What the task asks
Skip all pictures, then copy the lines from the start of the data through the line with "Case 5 - FM Burner", keeping both ends.

Material supplied

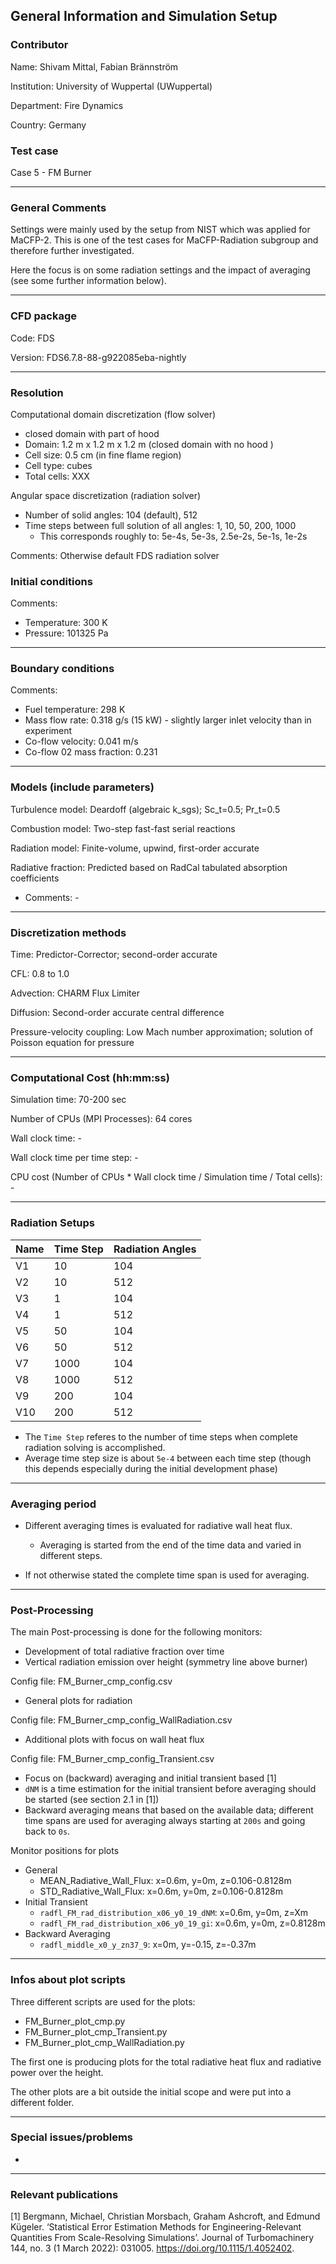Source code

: ## General Information and Simulation Setup 

### Contributor

Name: Shivam Mittal, Fabian Brännström

Institution: University of Wuppertal (UWuppertal)

Department: Fire Dynamics

Country: Germany

### Test case

Case 5 - FM Burner

------------------------------------------------------------------------

### General Comments
Settings were mainly used by the setup from NIST which was applied for
MaCFP-2. This is one of the test cases for MaCFP-Radiation subgroup
and therefore further investigated.

Here the focus is on some radiation settings and the impact of
averaging (see some further information below).

------------------------------------------------------------------------

### CFD package

Code: FDS

Version: FDS6.7.8-88-g922085eba-nightly

------------------------------------------------------------------------

### Resolution


Computational domain discretization (flow solver)
-   closed domain with part of hood
-   Domain: 1.2 m x 1.2 m x 1.2 m (closed domain with no hood )
-   Cell size: 0.5 cm (in fine flame region)
-   Cell type: cubes
-   Total cells: XXX


Angular space discretization (radiation solver)
- Number of solid angles: 104 (default), 512
- Time steps between full solution of all angles: 1, 10, 50, 200, 1000
  - This corresponds roughly to: 5e-4s, 5e-3s, 2.5e-2s, 5e-1s, 1e-2s

Comments: Otherwise default FDS radiation solver

### Initial conditions

Comments:
- Temperature: 300 K
- Pressure: 101325 Pa

------------------------------------------------------------------------

### Boundary conditions

Comments:

-   Fuel temperature: 298 K
-   Mass flow rate: 0.318 g/s (15 kW) - slightly larger inlet velocity than in experiment
-   Co-flow velocity: 0.041 m/s
-   Co-flow 02 mass fraction: 0.231

------------------------------------------------------------------------

### Models (include parameters) 

Turbulence model: Deardoff (algebraic k_sgs); Sc_t=0.5; Pr_t=0.5

Combustion model: Two-step fast-fast serial reactions

Radiation model: Finite-volume, upwind, first-order accurate

Radiative fraction: Predicted based on RadCal tabulated absorption coefficients

- Comments: -

------------------------------------------------------------------------

### Discretization methods

Time: Predictor-Corrector; second-order accurate

CFL: 0.8 to 1.0

Advection: CHARM Flux Limiter

Diffusion: Second-order accurate central difference

Pressure-velocity coupling: Low Mach number approximation; solution of Poisson equation for pressure

------------------------------------------------------------------------

### Computational Cost (hh:mm:ss) 


Simulation time: 70-200 sec

Number of CPUs (MPI Processes): 64 cores

Wall clock time: -

Wall clock time per time step: -

CPU cost (Number of CPUs \* Wall clock time / Simulation time / Total
cells): - 

------------------------------------------------------------------------

### Radiation Setups

 | Name | Time Step | Radiation Angles |
 |------|-----------|------------------|
 | V1   | 10        | 104              |
 | V2   | 10        | 512              |
 | V3   | 1         | 104              |
 | V4   | 1         | 512              |
 | V5   | 50        | 104              |
 | V6   | 50        | 512              |
 | V7   | 1000      | 104              |
 | V8   | 1000      | 512              |
 | V9   | 200       | 104              |
 | V10  | 200       | 512              |

- The `Time Step` referes to the number of time steps when complete radiation solving is accomplished.
- Average time step size is about `5e-4` between each time step (though this depends especially during the initial development phase)

------------------------------------------------------------------------

### Averaging period
- Different averaging times is evaluated for radiative wall heat flux.
  - Averaging is started from the end of the time data and varied in different steps.

- If not otherwise stated the complete time span is used for averaging.



------------------------------------------------------------------------

### Post-Processing
The main Post-processing is done for the following monitors:
- Development of total radiative fraction over time
- Vertical radiation emission over height (symmetry line above burner)

Config file: FM_Burner_cmp_config.csv
- General plots for radiation

Config file: FM_Burner_cmp_config_WallRadiation.csv
- Additional plots with focus on wall heat flux 

Config file: FM_Burner_cmp_config_Transient.csv
- Focus on (backward) averaging and initial transient based [1]
- `dNM` is a time estimation for the initial transient before averaging should be started (see section 2.1 in [1]) 
- Backward averaging means that based on the available data; different time spans are used for averaging always starting at `200s` and going back to `0s`.

Monitor positions for plots
- General
  - MEAN_Radiative_Wall_Flux: x=0.6m, y=0m, z=0.106-0.8128m
  - STD_Radiative_Wall_Flux: x=0.6m, y=0m, z=0.106-0.8128m
- Initial Transient
  - `radfl_FM_rad_distribution_x06_y0_19_dNM`: x=0.6m, y=0m, z=Xm
  - `radfl_FM_rad_distribution_x06_y0_19_gi`: x=0.6m, y=0m, z=0.8128m
- Backward Averaging
  - `radfl_middle_x0_y_zn37_9`: x=0m, y=-0.15, z=-0.37m

------------------------------------------------------------------------

### Infos about plot scripts

Three different scripts are used for the plots:
- FM_Burner_plot_cmp.py
- FM_Burner_plot_cmp_Transient.py
- FM_Burner_plot_cmp_WallRadiation.py

The first one is producing plots for the total radiative heat flux and radiative power over the height.

The other plots are a bit outside the initial scope and were put into a different folder.



------------------------------------------------------------------------

### Special issues/problems
- 
------------------------------------------------------------------------

### Relevant publications

[1] Bergmann, Michael, Christian Morsbach, Graham Ashcroft, and Edmund Kügeler. ‘Statistical Error Estimation Methods for Engineering-Relevant Quantities From Scale-Resolving Simulations’. Journal of Turbomachinery 144, no. 3 (1 March 2022): 031005. https://doi.org/10.1115/1.4052402.

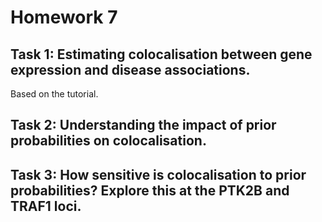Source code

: # Homework 7

## Task 1: Estimating colocalisation between gene expression and disease associations.

Based on the tutorial. 

## Task 2: Understanding the impact of prior probabilities on colocalisation.

## Task 3: How sensitive is colocalisation to prior probabilities? Explore this at the PTK2B and TRAF1 loci.


<!--stackedit_data:
eyJoaXN0b3J5IjpbLTE0NTcwMjE2MzcsLTg3NjE0MTA3NiwyMD
MxMzM3MSwtMTUyNzgyNTAwMV19
-->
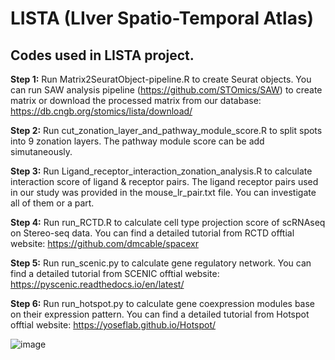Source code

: # LISTA (LIver Spatio-Temporal Atlas)
## Codes used in LISTA project.

**Step 1:** Run Matrix2SeuratObject-pipeline.R to create Seurat objects. You can run SAW analysis pipeline (https://github.com/STOmics/SAW) to create matrix or download the processed matrix from our database: https://db.cngb.org/stomics/lista/download/

**Step 2:** Run cut_zonation_layer_and_pathway_module_score.R to split spots into 9 zonation layers. The pathway module score can be add simutaneously. 

**Step 3:** Run Ligand_receptor_interaction_zonation_analysis.R to calculate interaction score of ligand & receptor pairs. The ligand receptor pairs used in our study was provided in the mouse_lr_pair.txt file. You can investigate all of them or a part.

**Step 4:** Run run_RCTD.R to calculate cell type projection score of scRNAseq on Stereo-seq data. You can find a detailed tutorial from RCTD offtial website: https://github.com/dmcable/spacexr

**Step 5:** Run run_scenic.py to calculate gene regulatory network. You can find a detailed tutorial from SCENIC offtial website: https://pyscenic.readthedocs.io/en/latest/

**Step 6:** Run run_hotspot.py to calculate gene coexpression modules base on their expression pattern. You can find a detailed tutorial from Hotspot offtial website: https://yoseflab.github.io/Hotspot/

![image](https://github.com/haoshijie13/LISTA/assets/59014440/92db2bcd-39fd-4bbb-906c-ed2e4b0f0e5c)
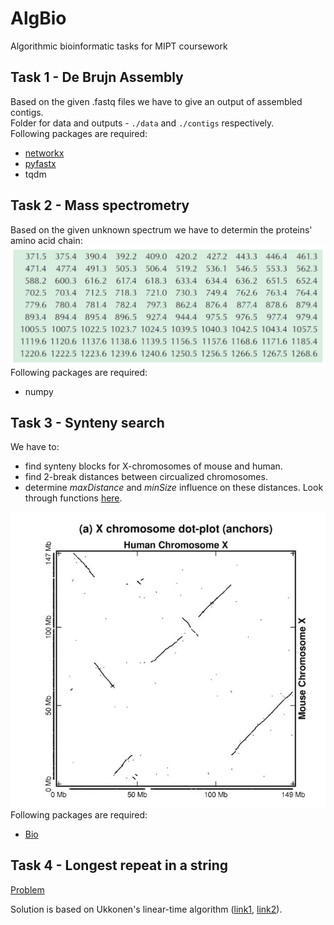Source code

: # AlgBio
Algorithmic bioinformatic tasks for MIPT coursework

## Task 1 - De Brujn Assembly

Based on the given .fastq files we have to give an output of assembled contigs.\
Folder for data and outputs - `./data` and `./contigs` respectively.\
Following packages are required:
* [networkx](https://networkx.org/)
* [pyfastx](https://github.com/lmdu/pyfastx)
* tqdm

## Task 2 - Mass spectrometry

Based on the given unknown spectrum we have to determin the proteins' amino acid chain:\
![](https://github.com/khomi-a/AlgBio/blob/main/2.%20Mass%20spec%20Tyrocidine/spectrum.png)\
Following packages are required:
* numpy

## Task 3 - Synteny search

We have to:
* find synteny blocks for X-chromosomes of mouse and human.
* find 2-break distances between circualized chromosomes.
* determine *maxDistance* and *minSize* influence on these distances.
Look through functions [here](https://rosalind.info/problems/list-view/?location=bioinformatics-textbook-track).

![](https://github.com/khomi-a/AlgBio/blob/main/3.%20Synteny/anchors.jpg)\
Following packages are required:
* [Bio](https://pypi.org/project/bio/)

## Task 4 - Longest repeat in a string

[Problem](https://rosalind.info/problems/ba9d/)

Solution is based on Ukkonen's linear-time algorithm ([link1](https://en.wikipedia.org/wiki/Ukkonen%27s_algorithm), [link2](https://habr.com/ru/post/681940/)).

Written response
Source code

: ## General Information and Simulation Setup 

### Contributor

Name: Shivam Mittal, Fabian Brännström

Institution: University of Wuppertal (UWuppertal)

Department: Fire Dynamics

Country: Germany

### Test case

Case 5 - FM Burner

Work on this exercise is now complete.